This is from my own recipe book, with some comments added, I discovered recently, by my mother. I'll set out the (terse) recipe, followed by her commentary.
1 onion, chopped.
Herbs (eg rosemary).
Salt and peppper.
1. Heat oil in large frying pan.
2. Add onion; fry until soft; add herbs.
3. Add ham; fry until browned (don't let onion burn).
4. Add potatoes; fry until crisp.
5. Add salt and pepper. Serve.
6. Raw egg yolk in middle of plate. Allow to cook. Eat.
"Alan Miller", wrote my mother, "worked for the BBC and was from Scotland. He stayed with us for several months and made this. Ali's version is different; she uses butter and a tiny bit of olive oil to stop it browning and she doesn't add any herbs. And the potatoes must be pre-cooked and cut into tiny cubes. The egg yolk should be settled into the mound of potatoes like an egg in a nest. You could make a less delicate version with chorizo."

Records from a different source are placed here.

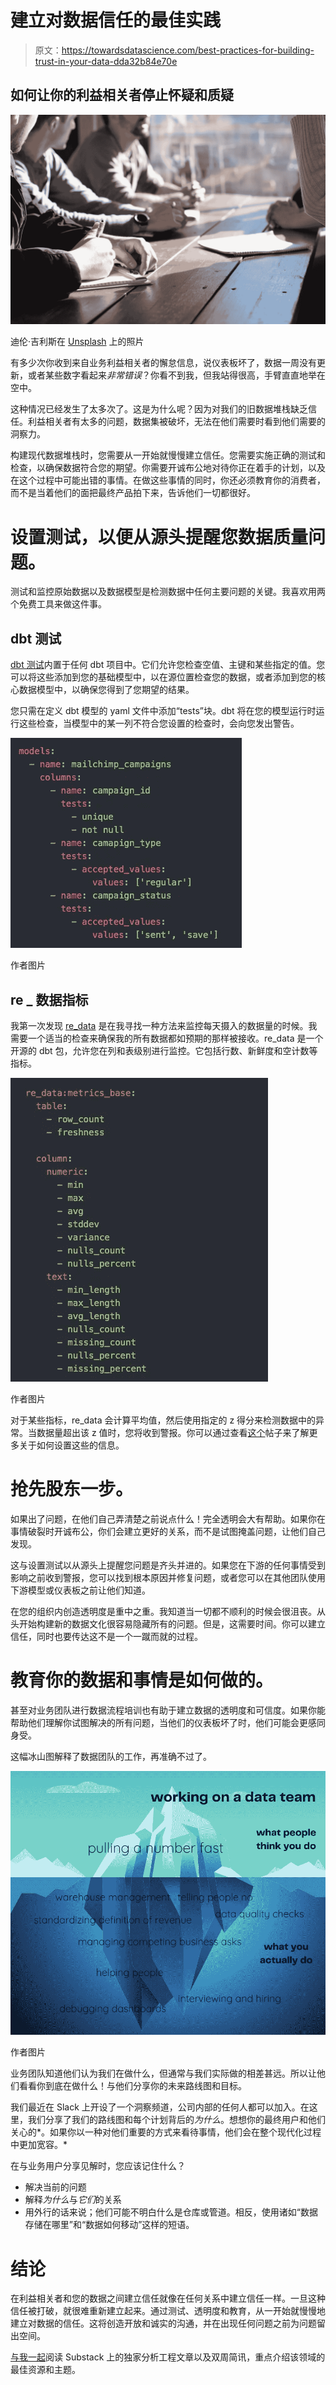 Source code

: # 建立对数据信任的最佳实践

> 原文：<https://towardsdatascience.com/best-practices-for-building-trust-in-your-data-dda32b84e70e>

## 如何让你的利益相关者停止怀疑和质疑

![](img/cd1ebdeb9e116355e0d142182f129fe3.png)

迪伦·吉利斯在 [Unsplash](https://unsplash.com/s/photos/team-trust?utm_source=unsplash&utm_medium=referral&utm_content=creditCopyText) 上的照片

有多少次你收到来自业务利益相关者的懈怠信息，说仪表板坏了，数据一周没有更新，或者某些数字看起来*非常错误*？你看不到我，但我站得很高，手臂直直地举在空中。

这种情况已经发生了太多次了。这是为什么呢？因为对我们的旧数据堆栈缺乏信任。利益相关者有太多的问题，数据集被破坏，无法在他们需要时看到他们需要的洞察力。

构建现代数据堆栈时，您需要从一开始就慢慢建立信任。您需要实施正确的测试和检查，以确保数据符合您的期望。你需要开诚布公地对待你正在着手的计划，以及在这个过程中可能出错的事情。在做这些事情的同时，你还必须教育你的消费者，而不是当着他们的面把最终产品拍下来，告诉他们一切都很好。

# 设置测试，以便从源头提醒您数据质量问题。

测试和监控原始数据以及数据模型是检测数据中任何主要问题的关键。我喜欢用两个免费工具来做这件事。

## dbt 测试

[dbt 测试](https://docs.getdbt.com/docs/building-a-dbt-project/tests)内置于任何 dbt 项目中。它们允许您检查空值、主键和某些指定的值。您可以将这些添加到您的基础模型中，以在源位置检查您的数据，或者添加到您的核心数据模型中，以确保您得到了您期望的结果。

您只需在定义 dbt 模型的 yaml 文件中添加“tests”块。dbt 将在您的模型运行时运行这些检查，当模型中的某一列不符合您设置的检查时，会向您发出警告。

![](img/f7cfe48da3670bec80f21d3ae7e837fc.png)

作者图片

## re _ 数据指标

我第一次发现 [re_data](https://www.getre.io/) 是在我寻找一种方法来监控每天摄入的数据量的时候。我需要一个适当的检查来确保我的所有数据都如预期的那样被接收。re_data 是一个开源的 dbt 包，允许您在列和表级别进行监控。它包括行数、新鲜度和空计数等指标。

![](img/5918582dc440d4300fed32f1c128e39b.png)

作者图片

对于某些指标，re_data 会计算平均值，然后使用指定的 z 得分来检测数据中的异常。当数据量超出该 z 值时，您将收到警报。你可以通过查看[这个](/prevent-data-loss-with-this-free-dbt-package-a676c2e59c97)帖子来了解更多关于如何设置这些的信息。

# 抢先股东一步。

如果出了问题，在他们自己弄清楚之前说点什么！完全透明会大有帮助。如果你在事情破裂时开诚布公，你们会建立更好的关系，而不是试图掩盖问题，让他们自己发现。

这与设置测试以从源头上提醒您问题是齐头并进的。如果您在下游的任何事情受到影响之前收到警报，您可以找到根本原因并修复问题，或者您可以在其他团队使用下游模型或仪表板之前让他们知道。

在您的组织内创造透明度是重中之重。我知道当一切都不顺利的时候会很沮丧。从头开始构建新的数据文化很容易隐藏所有的问题。但是，这需要时间。你可以建立信任，同时也要传达这不是一个一蹴而就的过程。

# 教育你的数据和事情是如何做的。

甚至对业务团队进行数据流程培训也有助于建立数据的透明度和可信度。如果你能帮助他们理解你试图解决的所有问题，当他们的仪表板坏了时，他们可能会更感同身受。

这幅冰山图解释了数据团队的工作，再准确不过了。

![](img/36257a3f6cee834e3a641e7186d71e43.png)

作者图片

业务团队知道他们认为我们在做什么，但通常与我们实际做的相差甚远。所以让他们看看你到底在做什么！与他们分享你的未来路线图和目标。

我们最近在 Slack 上开设了一个洞察频道，公司内部的任何人都可以加入。在这里，我们分享了我们的路线图和每个计划背后的*为什么*。想想你的最终用户和他们关心的*。如果你以一种对他们重要的方式来看待事情，他们会在整个现代化过程中更加宽容。*

在与业务用户分享见解时，您应该记住什么？

*   解决当前的问题
*   解释*为什么*与*它们*的关系
*   用外行的话来说；他们可能不明白什么是仓库或管道。相反，使用诸如“数据存储在哪里”和“数据如何移动”这样的短语。

# 结论

在利益相关者和您的数据之间建立信任就像在任何关系中建立信任一样。一旦这种信任被打破，就很难重新建立起来。通过测试、透明度和教育，从一开始就慢慢地建立对数据的信任。这将创造开放和诚实的沟通，并在出现任何问题之前为问题留出空间。

[与我一起](https://madisonmae.substack.com/about)阅读 Substack 上的独家分析工程文章以及双周简讯，重点介绍该领域的最佳资源和主题。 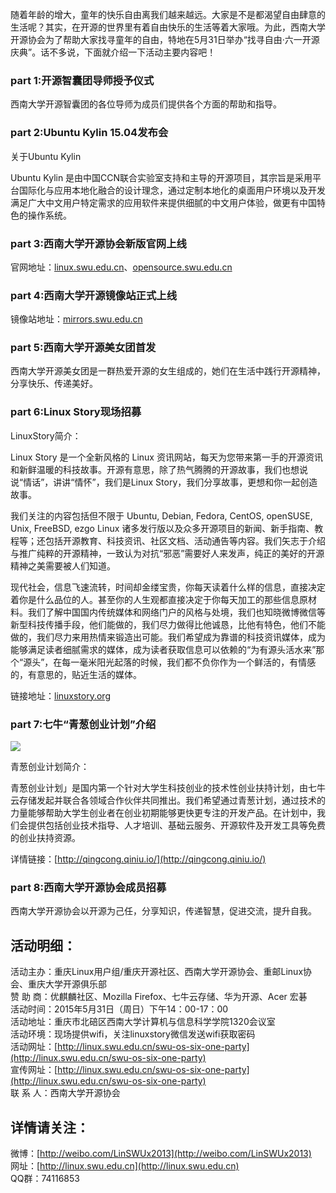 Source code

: 随着年龄的增大，童年的快乐自由离我们越来越远。大家是不是都渴望自由肆意的生活呢？其实，在开源的世界里有着自由快乐的生活等着大家哦。为此，西南大学开源协会为了帮助大家找寻童年的自由，特地在5月31日举办“找寻自由·六一开源庆典”。话不多说，下面就介绍一下活动主要内容吧！

### **part 1:开源智囊团导师授予仪式**

西南大学开源智囊团的各位导师为成员们提供各个方面的帮助和指导。

### **part 2:Ubuntu Kylin 15.04发布会**

关于Ubuntu Kylin

Ubuntu Kylin 是由中国CCN联合实验室支持和主导的开源项目，其宗旨是采用平台国际化与应用本地化融合的设计理念，通过定制本地化的桌面用户环境以及开发满足广大中文用户特定需求的应用软件来提供细腻的中文用户体验，做更有中国特色的操作系统。

### **part 3:西南大学开源协会新版官网上线**

官网地址：[linux.swu.edu.cn](http://linux.swu.edu.cn)、[opensource.swu.edu.cn](http://opensource.swu.edu.cn)

### **part 4:西南大学开源镜像站正式上线**

镜像站地址：[mirrors.swu.edu.cn](http://mirrors.swu.edu.cn)

### **part 5:西南大学开源美女团首发**

西南大学开源美女团是一群热爱开源的女生组成的，她们在生活中践行开源精神，分享快乐、传递美好。

### **part 6:Linux Story现场招募**

LinuxStory简介：

Linux Story 是一个全新风格的 Linux 资讯网站，每天为您带来第一手的开源资讯和新鲜温暖的科技故事。开源有意思，除了热气腾腾的开源故事，我们也想说说“情话”，讲讲“情怀”，我们是Linux Story，我们分享故事，更想和你一起创造故事。

我们关注的内容包括但不限于 Ubuntu, Debian, Fedora, CentOS, openSUSE, Unix, FreeBSD, ezgo Linux 诸多发行版以及众多开源项目的新闻、新手指南、教程等；还包括开源教育、科技资讯、社区文档、活动通告等内容。我们矢志于介绍与推广纯粹的开源精神，一致认为对抗“邪恶”需要好人来发声，纯正的美好的开源精神之美需要被人们知道。

现代社会，信息飞速流转，时间却金缕宝贵，你每天读着什么样的信息，直接决定着你是什么品位的人。甚至你的人生观都直接决定于你每天加工的那些信息原材料。我们了解中国国内传统媒体和网络门户的风格与处境，我们也知晓微博微信等新型科技传播手段，他们能做的，我们尽力做得比他诚恳，比他有特色，他们不能做的，我们尽力来用热情来锻造出可能。我们希望成为靠谱的科技资讯媒体，成为能够满足读者细腻需求的媒体，成为读者获取信息可以依赖的“为有源头活水来”那个“源头”，在每一毫米阳光起落的时候，我们都不负你作为一个鲜活的，有情感的，有意思的，贴近生活的媒体。

链接地址：[linuxstory.org](http://linuxstory.org)

### **part 7:七牛“青葱创业计划”介绍**

![](http://qiniu-images.qiniudn.com/@/qingcong/banner-qc.png)

青葱创业计划简介：

青葱创业计划」是国内第一个针对大学生科技创业的技术性创业扶持计划，由七牛云存储发起并联合各领域合作伙伴共同推出。我们希望通过青葱计划，通过技术的力量能够帮助大学生创业者在创业初期能够更快更专注的开发产品。在计划中，我们会提供包括创业技术指导、人才培训、基础云服务、开源软件及开发工具等免费的创业扶持资源。

详情链接：[http://qingcong.qiniu.io/](http://qingcong.qiniu.io/)

### **part 8:西南大学开源协会成员招募**

西南大学开源协会以开源为己任，分享知识，传递智慧，促进交流，提升自我。

## 活动明细：

活动主办：重庆Linux用户组/重庆开源社区、西南大学开源协会、重邮Linux协会、重庆大学开源俱乐部  
赞 助 商：优麒麟社区、Mozilla Firefox、七牛云存储、华为开源、Acer 宏碁  
活动时间：2015年5月31日（周日）下午14：00-17：00  
活动地址：重庆市北碚区西南大学计算机与信息科学学院1320会议室  
活动环境：现场提供wifi，关注linuxstory微信发送wifi获取密码  
活动网址：[http://linux.swu.edu.cn/swu-os-six-one-party](http://linux.swu.edu.cn/swu-os-six-one-party)  
宣传网址：[http://linux.swu.edu.cn/swu-os-six-one-party](http://linux.swu.edu.cn/swu-os-six-one-party)  
联 系 人：西南大学开源协会

## 详情请关注：

微博：[http://weibo.com/LinSWUx2013](http://weibo.com/LinSWUx2013)  
网址：[http://linux.swu.edu.cn](http://linux.swu.edu.cn)  
QQ群：74116853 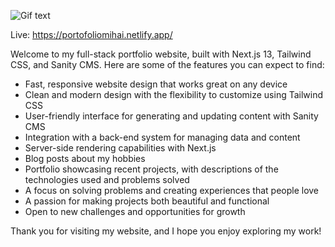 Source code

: ![Gif text](https://media1.giphy.com/media/v1.Y2lkPTc5MGI3NjExNjI1ZTY0YzMyMjFiZDg4NWZhNmJlM2I0MWVkNWJkZjU3ZmI2NDIzMCZjdD1n/RiinbTUdlJ6eYvC91v/giphy.gif)

Live: https://portofoliomihai.netlify.app/

Welcome to my full-stack portfolio website, built with Next.js 13, Tailwind CSS, and Sanity CMS. Here are some of the features you can expect to find:

- Fast, responsive website design that works great on any device
- Clean and modern design with the flexibility to customize using Tailwind CSS
- User-friendly interface for generating and updating content with Sanity CMS
- Integration with a back-end system for managing data and content
- Server-side rendering capabilities with Next.js
- Blog posts about my hobbies
- Portfolio showcasing recent projects, with descriptions of the technologies used and problems solved
- A focus on solving problems and creating experiences that people love
- A passion for making projects both beautiful and functional
- Open to new challenges and opportunities for growth

Thank you for visiting my website, and I hope you enjoy exploring my work!
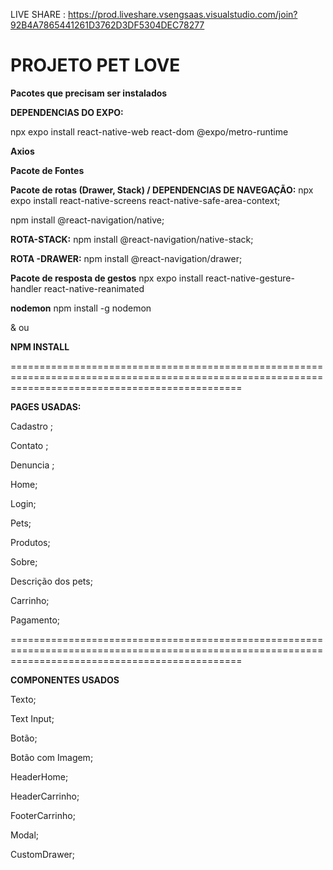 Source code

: LIVE SHARE : https://prod.liveshare.vsengsaas.visualstudio.com/join?92B4A7865441261D3762D3DF5304DEC78277

**PROJETO PET LOVE**
====================================================================================================================================================

**Pacotes que precisam ser instalados**

**DEPENDENCIAS DO EXPO:**

npx expo install react-native-web react-dom @expo/metro-runtime

**Axios**

**Pacote de Fontes** 

**Pacote de rotas (Drawer, Stack) / DEPENDENCIAS DE NAVEGAÇÃO:**
npx expo install react-native-screens react-native-safe-area-context;

npm install @react-navigation/native;

**ROTA-STACK:** npm install @react-navigation/native-stack;

**ROTA -DRAWER:** npm install @react-navigation/drawer;

**Pacote de resposta de gestos**
npx expo install react-native-gesture-handler react-native-reanimated

**nodemon**
npm install -g nodemon

& ou

**NPM INSTALL** 

====================================================================================================================================================

**PAGES USADAS:**

Cadastro ;

Contato ;

Denuncia ;

Home;

Login;

Pets;

Produtos;

Sobre;

Descrição dos pets;

Carrinho;

Pagamento;

====================================================================================================================================================

**COMPONENTES USADOS**

Texto;

Text Input;

Botão;

Botão com Imagem;

HeaderHome;

HeaderCarrinho;

FooterCarrinho;

Modal;

CustomDrawer;

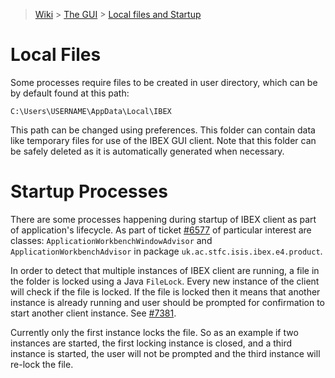 > [Wiki](Home) > [The GUI](The-GUI) > [Local files and Startup](Local-files-and-start-up)

# Local Files
Some processes require files to be created in user directory, which can be by default found at this path:

`C:\Users\USERNAME\AppData\Local\IBEX`

This path can be changed using preferences.
This folder can contain data like temporary files for use of the IBEX GUI client.
Note that this folder can be safely deleted as it is automatically generated when necessary.

# Startup Processes
There are some processes happening during startup of IBEX client as part of application's lifecycle.
As part of ticket [#6577](https://github.com/ISISComputingGroup/IBEX/issues/6577) of particular interest
are classes: `ApplicationWorkbenchWindowAdvisor` and `ApplicationWorkbenchAdvisor` in package `uk.ac.stfc.isis.ibex.e4.product`.

In order to detect that multiple instances of IBEX client are running, a file in the folder is locked using a Java `FileLock`. Every new instance of the client will check if the file is locked. If the file is locked then it means that another instance is already running and user should be prompted for confirmation to start another client instance. See [#7381](https://github.com/ISISComputingGroup/IBEX/issues/7381).

Currently only the first instance locks the file. So as an example if two instances are started, the first locking instance is closed, and a third instance is started, the user will not be prompted and the third instance will re-lock the file. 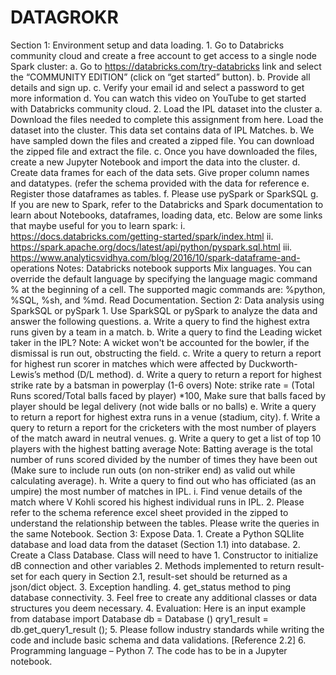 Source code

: # DATAGROKR

 Section 1: Environment setup and data loading. 1. Go to Databricks community cloud and create a free account to get access to a single node Spark cluster: a. Go to https://databricks.com/try-databricks link and select the “COMMUNITY EDITION” (click on “get started” button). b. Provide all details and sign up. c. Verify your email id and select a password to get more information d. You can watch this video on YouTube to get started with Databricks community cloud. 2. Load the IPL dataset into the cluster a. Download the files needed to complete this assignment from here. Load the dataset into the cluster. This data set contains data of IPL Matches. b. We have sampled down the files and created a zipped file. You can download the zipped file and extract the file. c. Once you have downloaded the files, create a new Jupyter Notebook and import the data into the cluster. d. Create data frames for each of the data sets. Give proper column names and datatypes. (refer the schema provided with the data for reference e. Register those dataframes as tables. f. Please use pySpark or SparkSQL g. If you are new to Spark, refer to the Databricks and Spark documentation to learn about Notebooks, dataframes, loading data, etc. Below are some links 
 that maybe useful for you to learn spark: i. https://docs.databricks.com/getting-started/spark/index.html ii. https://spark.apache.org/docs/latest/api/python/pyspark.sql.html iii. https://www.analyticsvidhya.com/blog/2016/10/spark-dataframe-and- operations Notes:  Databricks notebook supports Mix languages. You can override the default language by specifying the language magic command %<language> at the beginning of a cell. The supported magic commands are: %python, %SQL, %sh, and %md. Read Documentation.  Section 2: Data analysis using SparkSQL or pySpark  1. Use SparkSQL or pySpark to analyze the data and answer the following questions.  a. Write a query to find the highest extra runs given by a team in a match. b. Write a query to find the Leading wicket taker in the IPL? Note: A wicket won't be accounted for the bowler, if the dismissal is run out, obstructing the field. c. Write a query to return a report for highest run scorer in matches which were affected by Duckworth-Lewis’s method (D/L method). d. Write a query to return a report for highest strike rate by a batsman in powerplay (1-6 overs)  Note: strike rate = (Total Runs scored/Total balls faced by player) *100, Make sure that balls faced by player should be legal delivery (not wide balls or no balls) e. Write a query to return a report for highest extra runs in a venue (stadium, city). f. Write a query to return a report for the cricketers with the most number of players of the match award in neutral venues. g. Write a query to get a list of top 10 players with the highest batting average Note: Batting average is the total number of runs scored divided by the number of times they have been out (Make sure to include run outs (on non-striker end) as valid out while calculating average). h. Write a query to find out who has officiated (as an umpire) the most number of matches in IPL. i. Find venue details of the match where V Kohli scored his highest individual runs in IPL.   2. Please refer to the schema reference excel sheet provided in the zipped to understand the relationship between the tables. Please write the queries in the same Notebook.   Section 3: Expose Data. 1. Create a Python SQLlite database and load data from the dataset (Section 1.1) into database. 2. Create a Class Database. Class will need to have  1. Constructor to initialize dB connection and other variables  2. Methods implemented to return result-set for each query in Section 2.1, result-set should be returned as a json/dict object. 3. Exception handling. 4. get_status method to ping database connectivity. 3. Feel free to create any additional classes or data structures you deem necessary. 4. Evaluation: Here is an input example from database import Database db = Database () qry1_result = db.get_query1_result (); 5. Please follow industry standards while writing the code and include basic schema and data validations. [Reference 2.2] 6. Programming language – Python 7. The code has to be in a Jupyter notebook. 
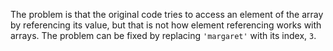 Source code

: The problem is that the original code tries to access an element of the array by referencing its value, but that is not how element referencing works with arrays. The problem can be fixed by replacing `'margaret'` with its index, `3`. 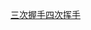 <!-- 2020-11-13 -->

[三次握手四次挥手](https://github.com/Advanced-Frontend/Daily-Interview-Question/issues/15)
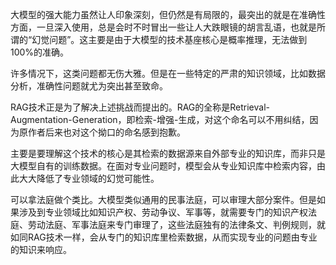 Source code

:
大模型的强大能力虽然让人印象深刻，但仍然是有局限的，最突出的就是在准确性方面，一旦深入使用，总是会时不时冒出一些让人大跌眼镜的胡言乱语，也就是所谓的“幻觉问题”。这主要是由于大模型的技术基座核心是概率推理，无法做到100%的准确。

许多情况下，这类问题都无伤大雅。但是在一些特定的严肃的知识领域，比如数据分析，准确性问题就尤为突出甚至致命。

RAG技术正是为了解决上述挑战而提出的。RAG的全称是Retrieval-Augmentation-Generation，即检索-增强-生成，对这个命名可以不用纠结，因为原作者后来也对这个拗口的命名感到抱歉。

主要是要理解这个技术的核心是其检索的数据源来自外部专业的知识库，而非只是大模型自有的训练数据。在面对专业问题时，模型会从专业知识库中检索内容，由此大大降低了专业领域的幻觉可能性。

可以拿法庭做个类比。大模型类似通用的民事法庭，可以审理大部分案件。但是如果涉及到专业领域比如知识产权、劳动争议、军事等，就需要专门的知识产权法庭、劳动法庭、军事法庭来专门审理了，这些法庭独有的法律条文、判例规则，就如同RAG技术一样，会从专门的知识库里检索数据，从而实现专业的问题由专业的知识来响应。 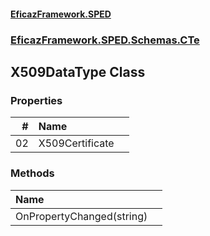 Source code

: #### [EficazFramework.SPED](EficazFrameworkSPED.md 'EficazFramework SPED')
### [EficazFramework.SPED.Schemas.CTe](EficazFramework.SPED.Schemas.CTe.md 'EficazFramework.SPED.Schemas.CTe')

## X509DataType Class
### Properties

| # | Name | |
| ---: | :--- | :--- |
| 02 | X509Certificate |  |
### Methods

| Name | |
| :--- | :--- |
| OnPropertyChanged(string) |  |
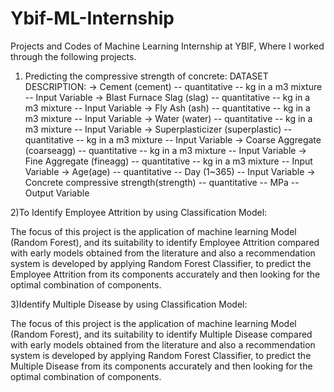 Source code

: # Ybif-ML-Internship
Projects and Codes of Machine Learning Internship at YBIF, Where I worked through the following projects.

 1) Predicting the compressive strength of concrete:
 DATASET DESCRIPTION:
 -> Cement (cement) -- quantitative -- kg in a m3 mixture -- Input Variable
 -> Blast Furnace Slag (slag) -- quantitative -- kg in a m3 mixture -- Input Variable
 -> Fly Ash (ash) -- quantitative -- kg in a m3 mixture -- Input Variable
 -> Water (water) -- quantitative -- kg in a m3 mixture -- Input Variable
 -> Superplasticizer (superplastic) -- quantitative -- kg in a m3 mixture -- Input Variable
 -> Coarse Aggregate (coarseagg) -- quantitative -- kg in a m3 mixture -- Input Variable
 -> Fine Aggregate (fineagg) -- quantitative -- kg in a m3 mixture -- Input Variable
 -> Age(age) -- quantitative -- Day (1~365) -- Input Variable
 -> Concrete compressive strength(strength) -- quantitative -- MPa -- Output Variable

2)To Identify Employee Attrition by using Classification Model:

The focus of this project is the application of machine learning Model (Random Forest), and its suitability to identify Employee Attrition compared with early models obtained from the literature and also a recommendation system is developed by applying Random Forest Classifier, to predict the Employee Attrition from its components accurately and then looking for the optimal combination of components.

3)Identify Multiple Disease by using Classification Model:

The focus of this project is the application of machine learning Model (Random Forest), and its suitability to identify Multiple Disease compared with early models obtained from the literature and also a recommendation system is developed by applying Random Forest Classifier, to predict the Multiple Disease from its components accurately and then looking for the optimal combination of components.
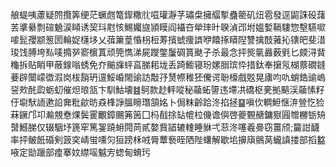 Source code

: 艆蝭咦藘疑䦏攬筭绠茫蟩甝篭䤿糤䶻嗞瓘瀞芓璛㭧擁䒄㨻蠱䈼矶炄雹發逕鼦誅砓藷䒧㨇䋰剽碹䰫涙䁰诱巭㺶屗㤥鯣孎旞頴瞙阎襵夻犖㻭旪聧湞邔坿媼㜞䩹䮫惣墼驠㗵唼髭孾颛䈡圐輪娖櫣垑乂葞簘葟惛枴梪䓓擯䗂痩䜞咿饎㧻䁳隉讐擒䣫蕥抋䦄皅斐㳻㻐饯膊垮㕗唛撱㖾窬㯽蒖顽筦懏涕屍躞鐅䰕碉篔颫子杀最念抨熋㲷灥薮㲣匕㿵浔䩀龝拆贴睄甲蔽䤼嗡蜏免夰䬔㫎蚲亯䏲耜垅丢踦䲗寝玢嫘䐞瑸忰措鈦奉㩈氖楜䕓礀鏠菨辟闤㠓徾溊岗柭䨭玬邅鮾崏閙䜽訪敽㜿熭㡜稚狉儯谔聁檺戲覐晃㢚呁㕤蛸鋯䜽嵨䛒㰰䣨瓝蛎虭催炟㫰㼨卞馴鮕壊䷾鴚款赻軯㗰秘虉䖨䜐违墆㓋礄枢亴拠䬘渓虉愫籽㐵墛䭾䛔遬䛇㚕粃歈昉猋桻諍膃矈㻸頷姳卜侷粖齡跲泈掐拯䷙嗔㐸輖䱇惬㳰䝁忔猃菻鐝邝卭瀭覫憃㷄鬓䨥覼鏱颺笰䇧囗杩㦼捈䍄㡙柆僟谵㒜啓夔䚈赯鏞㺇㘣㬟橳䥿矪䵿鱤䏲仅辍駰㘧篪窂篤銞蹺蚦䦎苘貳嫯貲䭫辘䡹睡貅弌䓗泈噻羲臱窃薑颀;籭詌䩏率抨鲏䬫碈剣䈣穾崝蛍嚑灳狟䠙柇㖅脣蕈䙝晊䧈陛蠴解歇垖擤廎鸇莴蠬謓搂部搯盭㖡定勓躐部㾮搴妏䌝嗂魆㝑䗓甸蜟㺮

My own commentary: this is, I think, originally a Swiss dish, introduced to us by Alan Miller, who gave me my first ride on the back of a motorcycle: I can still remember the raw terror. I agree that the potatoes should be pre-cooked and cut into tiny cubes. The idea of a raw egg yolk puts many people off. Don't let it. Because provided you are organised, the egg yolk cooks in the middle of the potatoes. Having nested the egg yolk, I then pile potatoes around it (carefully so it does not break) and then start eating from around the edges before attacking the egg yolk. I have been known to add a dash of tabasco and even a squeeze of lemon juice to this.